What Can We Learn from Plants?
By C. Frazier Spencer
“ “For I am fearfully and wonderfully made. Marvelous are Thy works” (Psalm 139:14). Some general information about plant complexity may be of interest before we get into specifics.
A book titled, The Secret Life of Plants (1) has some remarkable information. “Worm like rootlets, which Darwin likened to a brain, burrow constantly downward with thin white threads, crowding themselves firmly into the soil, tasting it as they go. Small hollow chambers in which a ball of starch can rattle indicate to the roots the direction of the pull of gravity.”

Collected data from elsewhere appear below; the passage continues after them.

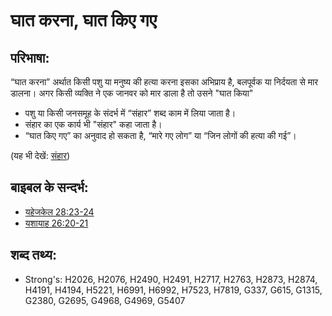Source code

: # घात करना, घात किए गए #

## परिभाषा: ##

“घात करना” अर्थात किसी पशु या मनुष्य की हत्या करना इसका अभिप्राय है, बलपूर्वक या निर्दयता से मार डालना। अगर किसी व्यक्ति ने एक जानवर को मार डाला है तो उसने "घात किया"

* पशु या किसी जनसमूह के संदर्भ में “संहार” शब्द काम में लिया जाता है। 
* संहार का एक कार्य भी "संहार" कहा जाता है।
* “घात किए गए” का अनुवाद हो सकता है, “मारे गए लोग” या “जिन लोगों की हत्या की गई”।

(यह भी देखें: [संहार](../other/slaughter.md))

## बाइबल के सन्दर्भ: ##

* [यहेजकेल 28:23-24](rc://en/tn/help/ezk/28/23)
* [यशायाह 26:20-21](rc://en/tn/help/isa/26/20)

## शब्द तथ्य: ##

* Strong's: H2026, H2076, H2490, H2491, H2717, H2763, H2873, H2874, H4191, H4194, H5221, H6991, H6992, H7523, H7819, G337, G615, G1315, G2380, G2695, G4968, G4969, G5407
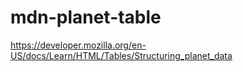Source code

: # mdn-planet-table

https://developer.mozilla.org/en-US/docs/Learn/HTML/Tables/Structuring_planet_data
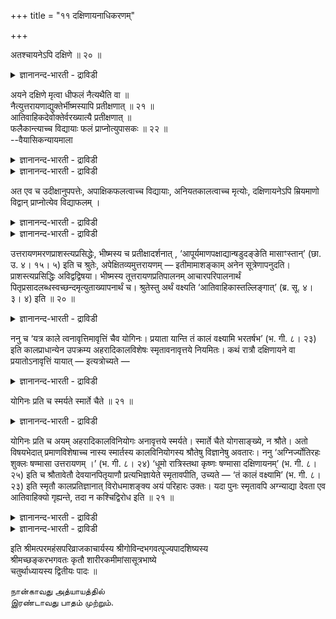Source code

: +++
title = "११ दक्षिणायनाधिकरणम्"

+++

अतश्चायनेऽपि दक्षिणे ॥ २० ॥  
<details><summary>ज्ञानानन्द-भारती - द्राविडी</summary>

अदच्चायनेअबि तक्षि णे ॥ २० ॥
</details>

अयने दक्षिणे मृत्वा धीफलं नैत्यथैति वा ॥  
नैत्युत्तरायणाद्युक्तेर्भीष्मस्यापि प्रतीक्षणात् ॥ २१ ॥  
आतिवाहिकदेवोक्तेर्वरख्यात्यै प्रतीक्षणात् ॥  
फलैकान्त्याच्च विद्यायाः फलं प्राप्नोत्युपासकः ॥ २२ ॥  
--वैयासिकन्यायमाला

<details><summary>ज्ञानानन्द-भारती - द्राविडी</summary>

तक्षिणायऩत्तिल् इऱन्दाल् उबासऩैयिल् पलऩै अडैवदिल्लैया? अल्लदु अडैगिऱाऩा? "उत्तरायणम्" (वडक्कु मार्क्कम्) ऎऩ्बदु मुदलाऩदु सॊल्लप्पट्टिरुप् प तालुम् पीष्मर् कात्तुक् कॊण्डिरुन्ददालुम्, अडैवदिल्लै।
</details>

<details><summary>ज्ञानानन्द-भारती - द्राविडी</summary>

आदिवाहिग (अऴैत्तुक् कॊण्डु पोगिऱ) तेवर्गळे सॊल्लप्पडुवदालुम् (तऩक्कुळ्ळ) वरऩै वॆळिप्पडुत्तवे पीष्मर् (उत्तरायणत्तै) ऎदिर्बार्त्तिरुन्द तिऩालुम्, उबासऩैक्कु पलऩ् अवसियम् एऱ्पट्टाग वेण्डिय तागैयालुम्, उबासगऩ् पलऩै अडैगिऱाऩ्।
</details>

अत एव च उदीक्षानुपपत्तेः, अपाक्षिकफलत्वाच्च विद्यायाः, अनियतकालत्वाच्च मृत्योः, दक्षिणायनेऽपि म्रियमाणो विद्वान् प्राप्नोत्येव विद्याफलम् ।

<details><summary>ज्ञानानन्द-भारती - द्राविडी</summary>

(तक्षिणायऩत्तिल् इऱन्द उबासगऩुक्कु पलऩ् उण्डा, इल्लैया ऎऩ्ऱु सन्देहम्। अर्सिरादि मार्क्कत्तिल् उत्तरायणम् सॊल्लप्पट्टिरुप्पदालुम् उत्तरायणत्तै सिऱन्ददाग स्मिरुदि कूऱुवदालुम् पीष्मर् उत्तरायणत्तै ऎदिर्बार्त्तदालुम् तक्षिणा यऩत्तिलिऱन्द उबासगऩुक्कु उत्तमलोगम् किडैयादु ऎऩ्ऱु पूर्वबक्षम्। उत्तरायणबदम् आगिवाहिग तेवदैयै कुऱिक्किऱदु कालत्तैयल्ल। पिदा कॊडुत्तवरत्तिऱ्काग पीष्मर् उत्तरायणत्तै ऎदिर्प् पार्त्तार्। उत्तरायणम् सिऱन्ददु ऎऩ्बदु अक्ञाऩिगळुक् कुत्ताऩ्। आगैयाल् तक्षिणायऩत्तिल् इऱन्द उबासगऩुम् कट्टायम् उत्तम लोगत्तैयडैवाऩ्। उबासऩम् कट्टायम् पलऩैक्कॊडुक्कुम् ऎऩ्ऱु सित्तान्दम्)।
</details>

<details><summary>ज्ञानानन्द-भारती - द्राविडी</summary>

इदिऩालेये, "ऎदिर्बार्प्पदु नियायमिल्लाद तिऩालुम्, वित्यैक्कु पक्षबादत्तुडऩ् पलऩ् कॊडुक्कुम् तऩ्मै इल्लाददिऩालुम्, मरणत्तिऱ्कुvतीर्माऩमाऩ कालमिल्लाददिऩालुम्, तक्षिणायऩत्तिलुम्” इऱक्कुम् वित्वाऩ् वित्यैयिऩ् पलऩै अडैयवे अडैगिऱाऩ्।
</details>

उत्तरायणमरणप्राशस्त्यप्रसिद्धेः, भीष्मस्य च प्रतीक्षादर्शनात् , ‘आपूर्यमाणपक्षाद्यान्षडुदङ्ङेति मासाꣳस्तान्’ (छा. उ. ४। १५। ५) इति च श्रुतेः, अपेक्षितव्यमुत्तरायणम् — इतीमामाशङ्काम् अनेन सूत्रेणापनुदति। प्राशस्त्यप्रसिद्धिः अविद्वद्विषया। भीष्मस्य तूत्तरायणप्रतिपालनम् आचारपरिपालनार्थं पितृप्रसादलब्धस्वच्छन्दमृत्युताख्यापनार्थं च। श्रुतेस्तु अर्थं वक्ष्यति ‘आतिवाहिकास्तल्लिङ्गात्’ (ब्र. सू. ४। ३। ४) इति ॥ २० ॥

<details><summary>ज्ञानानन्द-भारती - द्राविडी</summary>

उत्तरायणत्तिल् मरणम् सिलाक्कियमॆऩ्ऱु पिरसित्तियिरुप्पदिऩालुम्, पीष्मर् अदै ऎदिर्बार्त्तिरुन् ददागक् काण्बदिऩालुम् “सुक्लबक्षत्तिलिरुन्दु ऎन्द मासङ्गळिल् वडक्के पोगिऱारो अन्द मासङ्गळै” (सान्।IV-१५-५) ऎऩ्ऱ वेद वाक्कियत्तिऩालुम्, उत्तरा यणम् ऎदिर्बार्क्कवेण्डियदु, ऎऩ्ऱ इन्द सन्देहत् तै इन्द सूत्तिरत्तिऩाल् विलक्कुगिऱार्। सिलाक्किय मॆऩ्ऱ पिरसित्ति वित्वाऩल्लादवऩ् विषयम्। पीष्मर् कात्तिरुन्ददु आसारत्तै परिबालिप्पदऱ्कागवुम्, तऩ् तगप्पऩारुडैय पिरसादत्ताल् किडैत्त इष्टप्पडि सागलामॆऩ्ऱुळ्ळ तऩ्मैयै वॆळिप्पडुत्तुवदऱ् कागवुम्। सुरुदियिऩ् “अर्त्तत्तै आदिवाहिगर्गळ् अदऩ् लिङ्गमिरुप्पदाल्” (पि।सू४-३-४) ऎऩ्ऱु सॊल्लप् पोगिऱार्।
</details>

ननु च ‘यत्र काले त्वनावृत्तिमावृत्तिं चैव योगिनः। प्रयाता यान्ति तं कालं वक्ष्यामि भरतर्षभ’ (भ. गी. ८। २३) इति कालप्राधान्येन उपक्रम्य अहरादिकालविशेषः स्मृतावनावृत्तये नियमितः। कथं रात्रौ दक्षिणायने वा प्रयातोऽनावृत्तिं यायात् — इत्यत्रोच्यते —

<details><summary>ज्ञानानन्द-भारती - द्राविडी</summary>

योगिगळ् ऎन्दक्कालत्तिल् सॆल्गिऱवर्गळाय् तिरुम्बिवराददैयुम्, तिरुम्बि वरुवदैयुम् अडैवार् कळो अन्द कालत्तैच् चॊल्गिऱेऩ्, हे अर्जुऩा (कीदै।VIII-२३) ऎऩ्ऱु कालत्तिऱ्कु पिरदाऩमायिरुक्कुम् तऩ्मैयैक् कॊडुत्तु आरम्बित्तु पगल् मुदलाऩ कालविसेषमाऩदु तिरुम्ब वरामलिरुप्पदऱ्कु स्मिरुदि यिल् कुऱिप्पिडप्पट्टिरुक्किऱदे; रात्तिरियिलो तक्षिणाय ऩत्तिलो पोगिऱवऩ् तिरुम्बि वराददै अडैवाऩ् ऎऩ्बदु ऎप्पडि? इव्विषयत्तिल् सॊल्लप्पडुगिऱदु।
</details>

योगिनः प्रति च स्मर्यते स्मार्ते चैते ॥ २१ ॥  
<details><summary>ज्ञानानन्द-भारती - द्राविडी</summary>

योगिन: प्रदि स स्मर्यदे स्मार्दे सैदे ॥ २१ ॥
</details>

योगिनः प्रति च अयम् अहरादिकालविनियोगः अनावृत्तये स्मर्यते। स्मार्ते चैते योगसाङ्ख्ये, न श्रौते। अतो विषयभेदात् प्रमाणविशेषाच्च नास्य स्मार्तस्य कालविनियोगस्य श्रौतेषु विज्ञानेषु अवतारः। ननु ‘अग्निर्ज्योतिरहः शुक्लः षण्मासा उत्तरायणम् ।’ (भ. गी. ८। २४) ‘धूमो रात्रिस्तथा कृष्णः षण्मासा दक्षिणायनम्’ (भ. गी. ८। २५) इति च श्रौतावेतौ देवयानपितृयाणौ प्रत्यभिज्ञायेते स्मृतावपीति, उच्यते — ‘तं कालं वक्ष्यामि’ (भ. गी. ८। २३) इति स्मृतौ कालप्रतिज्ञानात् विरोधमाशङ्क्य अयं परिहारः उक्तः। यदा पुनः स्मृतावपि अग्न्याद्या देवता एव आतिवाहिक्यो गृह्यन्ते, तदा न कश्चिद्विरोध इति ॥ २१ ॥

<details><summary>ज्ञानानन्द-भारती - द्राविडी</summary>

पगल् मुदलाऩ इन्द काल विनियोगमाऩदु योगिगळै उत्तेसित्तुत्ताऩ् तिरुम्बि वरामलिरुप् पदऱ्काग स्मरिक्कप्पट्टिरुक्किऱदु। इन्द योगमुम्, साङ्ग्यमुम् स्मार्त्तङ्गळ् ताऩ्, वेदत्तैच् चेर्न्ददिल्लै। आगैयाल्, विषयम् वेऱुबडुवदालुम्, पिरमाऩम् वित्यासप्पडुवदिऩालुम्, स्मिरुदि सम्बन्द मागवुळ्ळ इन्द कालविनियोगत्तिऱ्कु वेद विहिदमाऩ उबासऩैगळिल् इडम् इल्लै।
</details>

<details><summary>ज्ञानानन्द-भारती - द्राविडी</summary>

‘अक्ऩि, ज्योदिस्, पगल्, सुक्लबक्षम्, आऱुमास उत्तरायणम्; पुगै, रात्तिरि, अप्पडिये किरुष्णबक्षम्, आऱुमास तक्षिणायऩम्' (कीदै।VIII-२४-२५) ऎऩ्ऱु वेदत्तिलुळ्ळ इन्द तेवयाऩम् पित्रुयाणम् इवैगळे स्मिरुदियिलुम्गूड ञाबगप्पडुत्तप्पडुगिऩ् ऱऩवे ऎऩ्ऱाल्, सॊल्गिऱोम्। "अन्द कालत्तैच् चॊल्गिऱेऩ्” (कीदै।VIII-२३) ऎऩ्ऱु स्मिरुदियिल् कालविषयमाऩ पिरदिक्ञैयिरुप्पदिऩाल् विरोदमिरुप् पदाग सङ्गित्तु परिहारम् सॊल्लप्पट्टदु। स्मिरुदियि लुम्गूड अक्ऩि मुदलाऩवैगळ् आदिवाहि कर्गळाऩ (अऴैत्तुक् कॊण्डु पोगिऱवर्गळाऩ) तेवदैगळ् ऎऩ्ऱे किरहिक्कप्पट्टदेयाऩाल् अप्पॊऴुदु ऎव्विद विरोदमुमिल्लै।
</details>

इति श्रीमत्परमहंसपरिव्राजकाचार्यस्य श्रीगोविन्दभगवत्पूज्यपादशिष्यस्य  
श्रीमच्छङ्करभगवतः कृतौ शारीरकमीमांसासूत्रभाष्ये  
चतुर्थाध्यायस्य द्वितीयः पादः ॥

நான்காவது அத்யாயத்தில்  
இரண்டாவது பாதம் முற்றும்.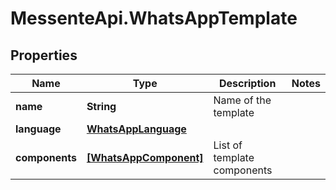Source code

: # MessenteApi.WhatsAppTemplate

## Properties
Name | Type | Description | Notes
------------ | ------------- | ------------- | -------------
**name** | **String** | Name of the template | 
**language** | [**WhatsAppLanguage**](WhatsAppLanguage.md) |  | 
**components** | [**[WhatsAppComponent]**](WhatsAppComponent.md) | List of template components | 


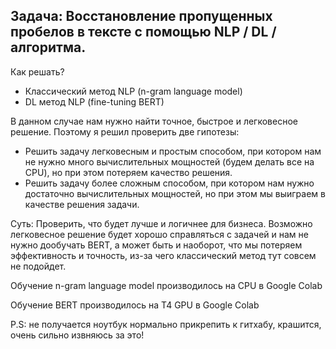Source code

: ## Задача: Восстановление пропущенных пробелов в тексте с помощью NLP / DL / алгоритма.
Как решать?
  *  Классический метод NLP (n-gram language model)
  *  DL метод NLP (fine-tuning BERT)

В данном случае нам нужно найти точное, быстрое и легковесное решение. Поэтому я решил проверить две гипотезы:

  *  Решить задачу легковесным и простым способом, при котором нам не нужно много вычислительных мощностей (будем делать все на CPU), но при этом потеряем качество решения.
  *  Решить задачу более сложным способом, при котором нам нужно достаточно вычислительных мощностей, но при этом мы выиграем в качестве решения задачи.

Суть: Проверить, что будет лучше и логичнее для бизнеса. Возможно легковесное решение будет хорошо справляться с задачей и нам не нужно дообучать BERT, а может быть и наоборот, что мы потеряем эффективность и точность, из-за чего классический метод тут совсем не подойдет.

Обучение n-gram language model производилось на CPU в Google Colab

Обучение BERT производилось на T4 GPU в Google Colab

P.S: не получается ноутбук нормально прикрепить к гитхабу, крашится, очень сильно извняюсь за это!
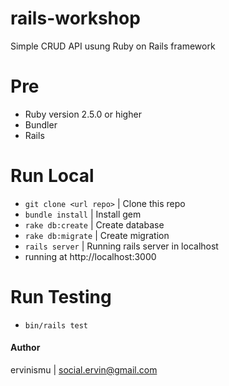 # rails-workshop
Simple CRUD API usung Ruby on Rails framework

# Pre
- Ruby version 2.5.0 or higher
- Bundler
- Rails

# Run Local
- `git clone <url repo>` | Clone this repo
- `bundle install`  | Install gem
- `rake db:create`  | Create database
- `rake db:migrate` | Create migration
- `rails server`  | Running rails server in localhost
- running at http://localhost:3000

# Run Testing
- `bin/rails test`

#### Author 
ervinismu | social.ervin@gmail.com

“When the earth is dry, the roots turn toward moister ground, stretching, as in the case of the lowly alfalfa plant, as far as 40 feet, developing an energy that can bore through concrete. A study of a single rye plant indicates a total of over 13 million rootlets with a combined length of 380 miles. On these rootlets of a rye plant are fine root hairs estimated to number some 14 billion with a total length of 6,600 miles.”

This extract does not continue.